La guerre à Gaza, un dossier brûlant
Le retour de la guerre au Proche-Orient suscite aussi des divergences entre la Turquie et les autres pays membres de l’Otan. Le président turc se fait le champion de la cause palestinienne. Certaines de ses déclarations sont très éloignées des positions de la majorité des gouvernements des États membres.
La Turquie ne considère pas le Hamas comme une organisation terroriste, contrairement aux États-Unis, au Canada, ou encore l'Union européenne. "Le Hamas n’est pas un groupe terroriste, c’est un groupe de libérateurs qui protègent leur terre", a affirmé le 25 octobre le président turc. Recep Tayyip Erdogan, est aller jusqu’à qualifier Israël "d'État terroriste", devant les membres de son parti réunis au Parlement turc, le 15 novembre.
Les observateurs ont noté un changement de ton chez le président turc après l’explosion survenue le 17 octobre à l’hôpital al-Ahli de Gaza, qui pourrait avoir été provoquée par la chute d’une roquette tirée par un groupe palestinien, selon des enquêtes indépendantes.
"Après le 7 octobre, Recep Tayyip Erdogan était dans une posture de médiateur. Mais après l'explosion à l'hôpital al-Ahli, il a totalement radicalisé son discours en attaquant vertement Israël, raconte Didier Billion. Il sait qu’une partie de l’opinion publique est d’accord avec lui. Et au niveau régional, ce discours est apprécié par les peuples du Moyen-Orient. Les puissances occidentales savent que ses déclarations musclées et radicales servent les intérêts fondamentaux de Recep Tayyip Erdogan, même si cela suscite des tensions avec des pays de l’Otan."

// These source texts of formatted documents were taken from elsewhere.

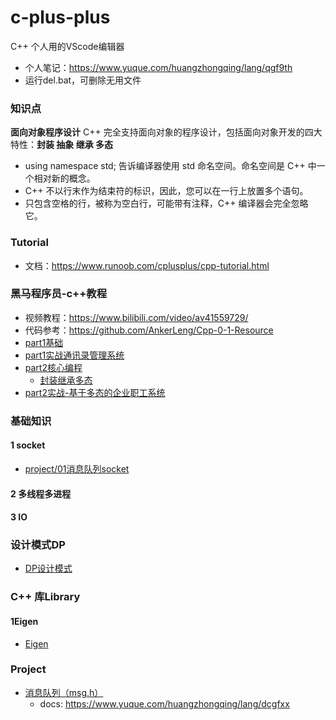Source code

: <!--
 * @Description: 
 * @Author: HCQ
 * @Company(School): UCAS
 * @Date: 2019-12-17 23:38:10
 * @LastEditors: Please set LastEditors
 * @LastEditTime: 2022-10-30 12:35:20
 -->

# c-plus-plus

C++  个人用的VScode编辑器

* 个人笔记：https://www.yuque.com/huangzhongqing/lang/qgf9th
* 运行del.bat，可删除无用文件

### 知识点

**面向对象程序设计**
C++ 完全支持面向对象的程序设计，包括面向对象开发的四大特性：**封装 抽象 继承 多态**

* using namespace std; 告诉编译器使用 std 命名空间。命名空间是 C++ 中一个相对新的概念。
* C++ 不以行末作为结束符的标识，因此，您可以在一行上放置多个语句。
* 只包含空格的行，被称为空白行，可能带有注释，C++ 编译器会完全忽略它。

### Tutorial

* 文档：https://www.runoob.com/cplusplus/cpp-tutorial.html

### 黑马程序员-c++教程

* 视频教程：https://www.bilibili.com/video/av41559729/
* 代码参考：https://github.com/AnkerLeng/Cpp-0-1-Resource
* [part1基础](part1基础)
* [part1实战通讯录管理系统](part1实战通讯录管理系统)
* [part2核心编程](part2核心编程)
    * [封装继承多态](part2核心编程/04类和对象)
* [part2实战-基于多态的企业职工系统](part2实战-基于多态的企业职工系统)


### 基础知识

#### 1 socket
* [project/01消息队列socket](project/01消息队列socket)

#### 2 多线程多进程



#### 3 IO




### 设计模式DP

* [DP设计模式](DP设计模式)

### C++ 库Library

#### 1Eigen

* [Eigen](/library/Eigen)



### Project

* [消息队列（msg.h）](project/01消息队列)
    * docs: https://www.yuque.com/huangzhongqing/lang/dcgfxx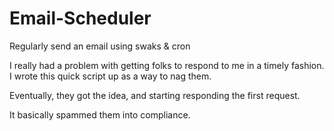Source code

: # Email-Scheduler
Regularly send an email using swaks & cron

I really had a problem with getting folks to respond to me in a timely fashion.
I wrote this quick script up as a way to nag them. 

Eventually, they got the idea, and starting responding the first request. 

It basically spammed them into compliance.

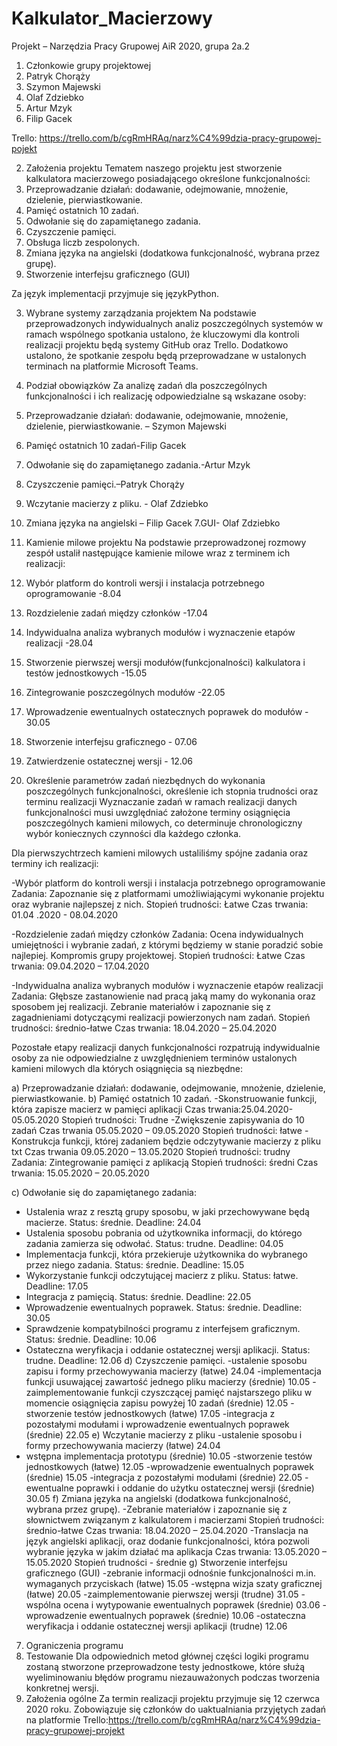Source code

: # Kalkulator_Macierzowy

Projekt – Narzędzia Pracy Grupowej
AiR 2020, grupa 2a.2

1.	Członkowie grupy projektowej
1. Patryk Chorąży
2. Szymon Majewski
3. Olaf Zdziebko
4. Artur Mzyk
5. Filip Gacek

Trello: https://trello.com/b/cgRmHRAq/narz%C4%99dzia-pracy-grupowej-pojekt

2.	Założenia projektu
Tematem naszego projektu jest stworzenie kalkulatora macierzowego posiadającego określone funkcjonalności:
1. Przeprowadzanie działań: dodawanie, odejmowanie, mnożenie, dzielenie, pierwiastkowanie.
2. Pamięć ostatnich 10 zadań.
3. Odwołanie się do zapamiętanego zadania.
4. Czyszczenie pamięci.
5. Obsługa liczb zespolonych.
6. Zmiana języka na angielski (dodatkowa funkcjonalność, wybrana przez grupę).
7. Stworzenie interfejsu graficznego (GUI)

Za język implementacji przyjmuje się językPython.

3.	Wybrane systemy zarządzania projektem
Na podstawie przeprowadzonych indywidualnych analiz poszczególnych systemów w ramach wspólnego spotkania ustalono, że kluczowymi dla kontroli realizacji projektu będą systemy GitHub oraz Trello.
Dodatkowo ustalono, że spotkanie zespołu będą przeprowadzane w ustalonych terminach na platformie Microsoft Teams.

4.	Podział obowiązków
Za analizę zadań dla poszczególnych funkcjonalności i ich realizację odpowiedzialne są wskazane osoby:
1. Przeprowadzanie działań: dodawanie, odejmowanie, mnożenie, dzielenie, pierwiastkowanie. – Szymon Majewski
2. Pamięć ostatnich 10 zadań-Filip Gacek
3. Odwołanie się do zapamiętanego zadania.-Artur Mzyk
4. Czyszczenie pamięci.–Patryk Chorąży
5. Wczytanie macierzy z pliku.  - Olaf Zdziebko
6. Zmiana języka na angielski – Filip Gacek
7.GUI- Olaf Zdziebko

5.	Kamienie milowe projektu
Na podstawie przeprowadzonej rozmowy zespół ustalił następujące kamienie milowe wraz z terminem ich realizacji:
1. Wybór platform do kontroli wersji i instalacja potrzebnego oprogramowanie  -8.04
2. Rozdzielenie zadań między członków  -17.04	
3. Indywidualna analiza wybranych modułów i wyznaczenie etapów realizacji  -28.04
4. Stworzenie pierwszej wersji modułów(funkcjonalności) kalkulatora 
i testów jednostkowych   -15.05
5. Zintegrowanie poszczególnych modułów   -22.05
6. Wprowadzenie ewentualnych ostatecznych poprawek do modułów - 30.05
7. Stworzenie interfejsu graficznego - 07.06
8. Zatwierdzenie ostatecznej wersji  - 12.06

6.	Określenie parametrów zadań niezbędnych do wykonania poszczególnych funkcjonalności, określenie ich stopnia trudności oraz terminu realizacji
Wyznaczanie zadań w ramach realizacji danych funkcjonalności musi uwzględniać założone terminy osiągnięcia poszczególnych kamieni milowych, co determinuje chronologiczny wybór koniecznych czynności dla każdego członka.

Dla pierwszychtrzech kamieni milowych ustaliliśmy spójne zadania oraz terminy ich realizacji:

-Wybór platform do kontroli wersji i instalacja potrzebnego oprogramowanie
Zadania: Zapoznanie się z platformami umożliwiającymi wykonanie projektu oraz wybranie najlepszej z nich.
Stopień trudności: Łatwe
Czas trwania: 01.04 .2020 - 08.04.2020


-Rozdzielenie zadań między członków
Zadania: Ocena indywidualnych umiejętności i wybranie zadań, z którymi będziemy w stanie poradzić sobie najlepiej. Kompromis  grupy projektowej.
Stopień trudności: Łatwe
Czas trwania: 09.04.2020 – 17.04.2020

-Indywidualna analiza wybranych modułów i wyznaczenie etapów realizacji         
Zadania: Głębsze zastanowienie nad pracą jaką mamy do wykonania oraz sposobem jej realizacji. 
Zebranie materiałów i zapoznanie się z zagadnieniami dotyczącymi realizacji powierzonych nam zadań.
Stopień trudności: średnio-łatwe
Czas trwania: 18.04.2020 – 25.04.2020

Pozostałe etapy realizacji danych funkcjonalności rozpatrują indywidualnie osoby za nie odpowiedzialne z uwzględnieniem terminów ustalonych kamieni milowych dla których osiągnięcia są niezbędne:


a) Przeprowadzanie działań: dodawanie, odejmowanie, mnożenie, dzielenie, pierwiastkowanie.
b) Pamięć ostatnich 10 zadań.
-Skonstruowanie funkcji, która zapisze macierz w pamięci aplikacji
Czas trwania:25.04.2020-05.05.2020
Stopień trudności: Trudne
-Zwiększenie zapisywania do 10 zadań
Czas trwania 05.05.2020 – 09.05.2020
Stopień trudności: łatwe
-Konstrukcja funkcji, której zadaniem będzie odczytywanie macierzy z pliku txt
Czas trwania 09.05.2020 – 13.05.2020
Stopień trudności: trudny
Zadania: Zintegrowanie pamięci z aplikacją
Stopień trudności: średni
Czas trwania: 15.05.2020 – 20.05.2020




c) Odwołanie się do zapamiętanego zadania:
- Ustalenia wraz z resztą grupy sposobu, w jaki przechowywane będą macierze. Status: średnie. Deadline: 24.04
- Ustalenia sposobu pobrania od użytkownika informacji, do którego zadania zamierza się odwołać. Status: trudne. Deadline: 04.05
- Implementacja funkcji, która przekieruje użytkownika do wybranego przez niego zadania. Status: średnie. Deadline: 15.05
- Wykorzystanie funkcji odczytującej macierz z pliku. Status: łatwe. Deadline: 17.05
- Integracja z pamięcią. Status: średnie. Deadline: 22.05
- Wprowadzenie ewentualnych poprawek. Status: średnie. Deadline: 30.05
- Sprawdzenie kompatybilności programu z interfejsem graficznym. Status: średnie. Deadline: 10.06
- Ostateczna weryfikacja i oddanie ostatecznej wersji aplikacji. Status: trudne. Deadline: 12.06
d) Czyszczenie pamięci.
-ustalenie sposobu zapisu i formy przechowywania macierzy (łatwe) 24.04
-implementacja funkcji usuwającej zawartość jednego pliku macierzy (średnie) 10.05
-zaimplementowanie funkcji czyszczącej pamięć najstarszego pliku w momencie osiągnięcia zapisu powyżej 10 zadań (średnie) 12.05
-stworzenie testów jednostkowych (łatwe) 17.05
-integracja z pozostałymi modułami i wprowadzenie ewentualnych poprawek (średnie) 22.05
e) Wczytanie macierzy z pliku
-ustalenie sposobu i formy przechowywania macierzy (łatwe) 24.04
- wstępna implementacja prototypu  (średnie) 10.05
-stworzenie testów jednostkowych (łatwe) 12.05
-wprowadzenie ewentualnych poprawek (średnie)  15.05
-integracja z pozostałymi modułami (średnie) 22.05
-ewentualne poprawki i oddanie do użytku ostatecznej wersji (średnie) 30.05
f) Zmiana języka na angielski (dodatkowa funkcjonalność, wybrana przez grupę). 
-Zebranie materiałów i zapoznanie się z słownictwem związanym z kalkulatorem i macierzami 
Stopień trudności: średnio-łatwe
Czas trwania: 18.04.2020 – 25.04.2020
-Translacja na język angielski aplikacji, oraz dodanie funkcjonalności, która pozwoli wybranie języka w jakim działać ma aplikacja
Czas trwania: 13.05.2020 – 15.05.2020
Stopień trudności - średnie
g) Stworzenie interfejsu graficznego (GUI)
-zebranie informacji odnośnie funkcjonalności m.in. wymaganych przyciskach (łatwe) 15.05
-wstępna wizja szaty graficznej (łatwe) 20.05
-zaimplementowanie pierwszej wersji  (trudne) 31.05
-wspólna ocena i wytypowanie ewentualnych poprawek (średnie) 03.06
-wprowadzenie ewentualnych poprawek (średnie) 10.06
-ostateczna weryfikacja i oddanie ostatecznej wersji aplikacji (trudne) 12.06


7.	Ograniczenia programu
8.	Testowanie
Dla odpowiednich metod głównej części logiki programu zostaną stworzone przeprowadzone testy jednostkowe, które służą wyeliminowaniu błędów programu niezauważonych podczas tworzenia konkretnej wersji.
9.	Założenia ogólne
Za termin realizacji projektu przyjmuje się 12 czerwca 2020 roku.
Zobowiązuje się członków do uaktualniania przyjętych zadań na platformie Trello:https://trello.com/b/cgRmHRAq/narz%C4%99dzia-pracy-grupowej-projekt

Mais ces tensions n’iront pas jusqu’au divorce. Washington considère que l’Otan a besoin de la Turquie, un pays qu’il voit comme une "forteresse sur le flanc sud-est de l’alliance. Et une base d’action très utile pour agir dans la région", explique Aurélien Denizeau. De son côté "le président turc considère que l’Alliance Atlantique est la véritable assurance sécurité de la Turquie. Ni la Russie, ni la Chine ne peuvent jouer ce rôle", estime Didier Billion.